Devin Shaw kindly links to my Berfrois review of Leçons sur la volonté de savoir. He mentions that I don’t elaborate on a point I make about the provenance of the material – “Unlike the other courses published to date, this volume is based almost entirely on Foucault’s manuscript for the course, rather than transcribed from tape recordings of the actual delivery.” He then links to my earlier ‘initial thoughts’ on this book, posted on this blog back in May.

While the previously published lecture courses have been based on tapes of the lectures as delivered, supplemented to varying degrees by manuscript materials, here the manuscripts are the basis of the edition, with the bits of recordings that do exist, along with some notes taken by Hélène Politis from the audience to fill out the presentation.
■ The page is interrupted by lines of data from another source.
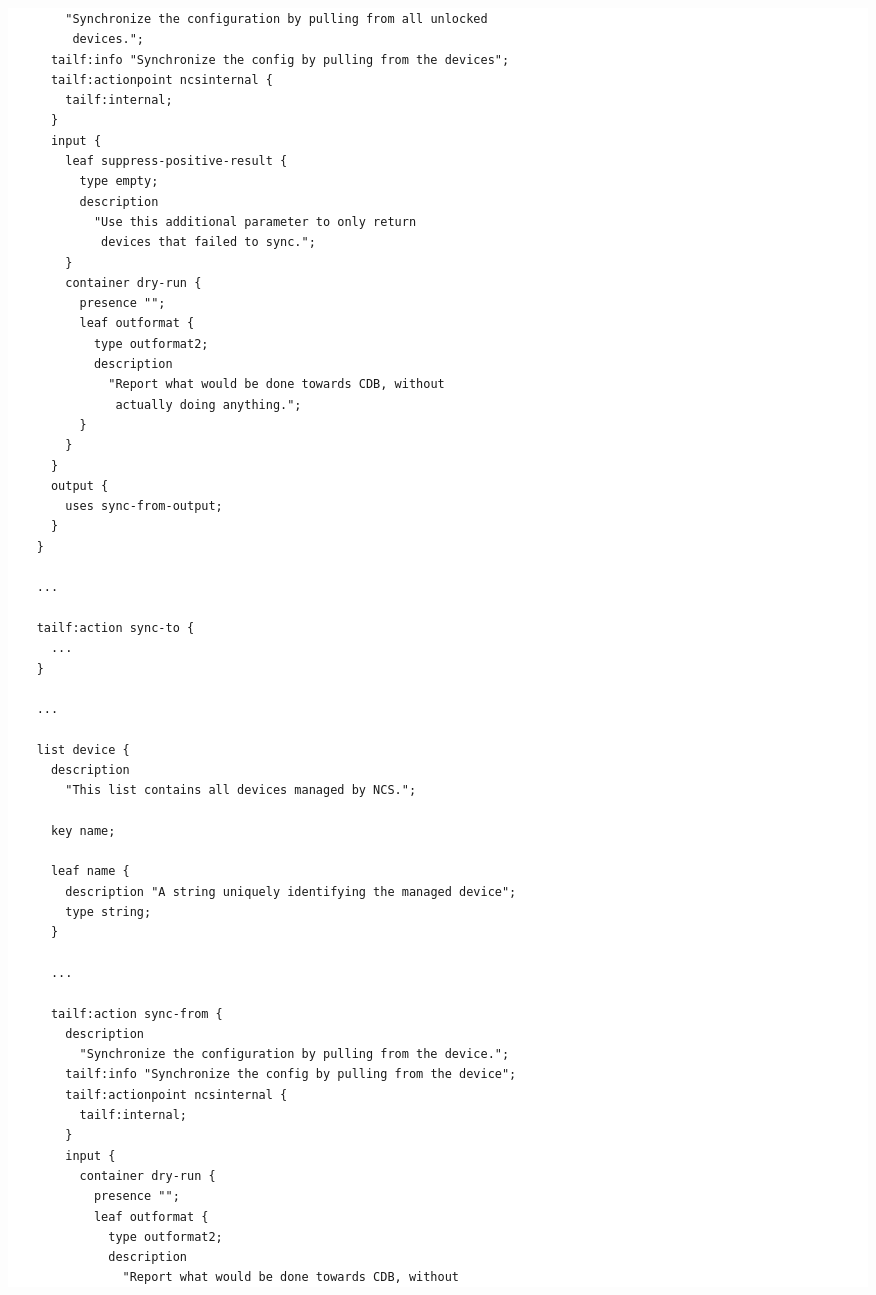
 ```
        "Synchronize the configuration by pulling from all unlocked
         devices.";
      tailf:info "Synchronize the config by pulling from the devices";
      tailf:actionpoint ncsinternal {
        tailf:internal;
      }
      input {
        leaf suppress-positive-result {
          type empty;
          description
            "Use this additional parameter to only return
             devices that failed to sync.";
        }
        container dry-run {
          presence "";
          leaf outformat {
            type outformat2;
            description
              "Report what would be done towards CDB, without
               actually doing anything.";
          }
        }
      }
      output {
        uses sync-from-output;
      }
    }

    ...

    tailf:action sync-to {
      ...
    }

    ...

    list device {
      description
        "This list contains all devices managed by NCS.";

      key name;

      leaf name {
        description "A string uniquely identifying the managed device";
        type string;
      }

      ...

      tailf:action sync-from {
        description
          "Synchronize the configuration by pulling from the device.";
        tailf:info "Synchronize the config by pulling from the device";
        tailf:actionpoint ncsinternal {
          tailf:internal;
        }
        input {
          container dry-run {
            presence "";
            leaf outformat {
              type outformat2;
              description
                "Report what would be done towards CDB, without
```
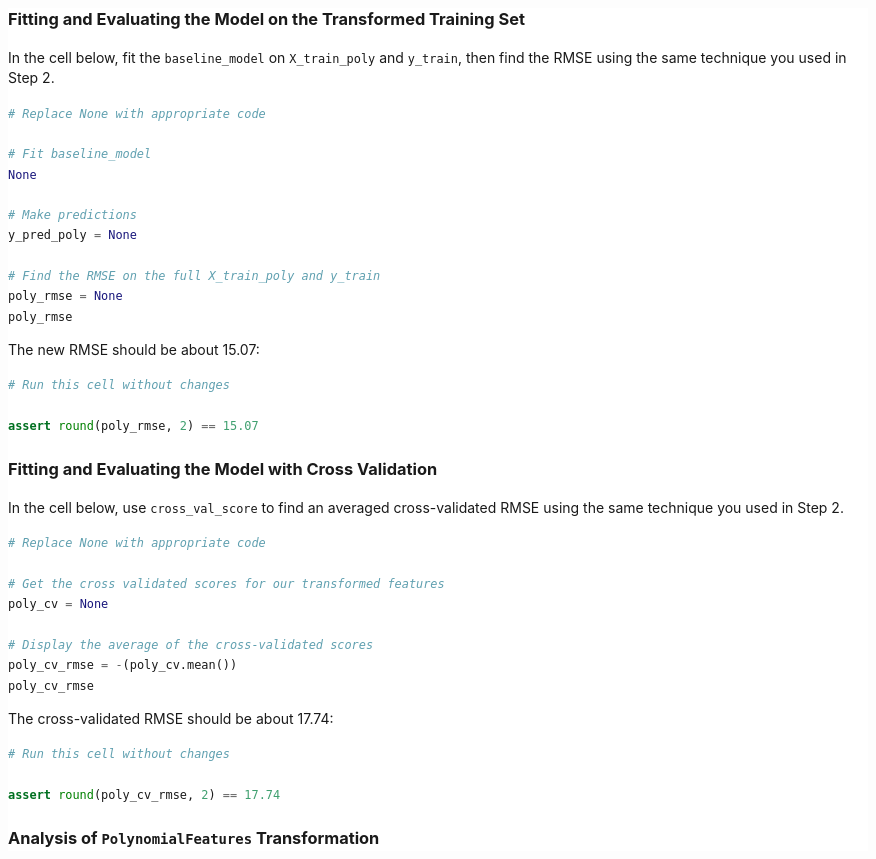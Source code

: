 ### Fitting and Evaluating the Model on the Transformed Training Set

In the cell below, fit the `baseline_model` on `X_train_poly` and `y_train`, then find the RMSE using the same technique you used in Step 2.


```python
# Replace None with appropriate code

# Fit baseline_model
None

# Make predictions
y_pred_poly = None

# Find the RMSE on the full X_train_poly and y_train
poly_rmse = None
poly_rmse
```

The new RMSE should be about 15.07:


```python
# Run this cell without changes

assert round(poly_rmse, 2) == 15.07
```

### Fitting and Evaluating the Model with Cross Validation

In the cell below, use `cross_val_score` to find an averaged cross-validated RMSE using the same technique you used in Step 2.


```python
# Replace None with appropriate code

# Get the cross validated scores for our transformed features
poly_cv = None

# Display the average of the cross-validated scores
poly_cv_rmse = -(poly_cv.mean())
poly_cv_rmse
```

The cross-validated RMSE should be about 17.74:


```python
# Run this cell without changes

assert round(poly_cv_rmse, 2) == 17.74
```

### Analysis of `PolynomialFeatures` Transformation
There are some missing sections in the manuscript, including the material on Nietzsche, which Defert has replaced with other materials including notably the text of a lecture on Nietzsche from later in 1971. There is also another supplementary related text, ‘Le savoir d’Oedipe’. The ‘no posthumous publications’ injunction, previously circumvented by publishing transcriptions of tapes in the public domain, is now being entirely ignored. Might an edition of The History of Sexuality volume four, Les aveux de la chair, now be conceivable?

The draft of my September lecture on this course goes into a bit more detail about the relation between the lectures delivered, the manuscripts they were based on, and the text we now have available. But the review is 1,400 words long; the lecture about 6,000. So not everything in the lecture is in the review.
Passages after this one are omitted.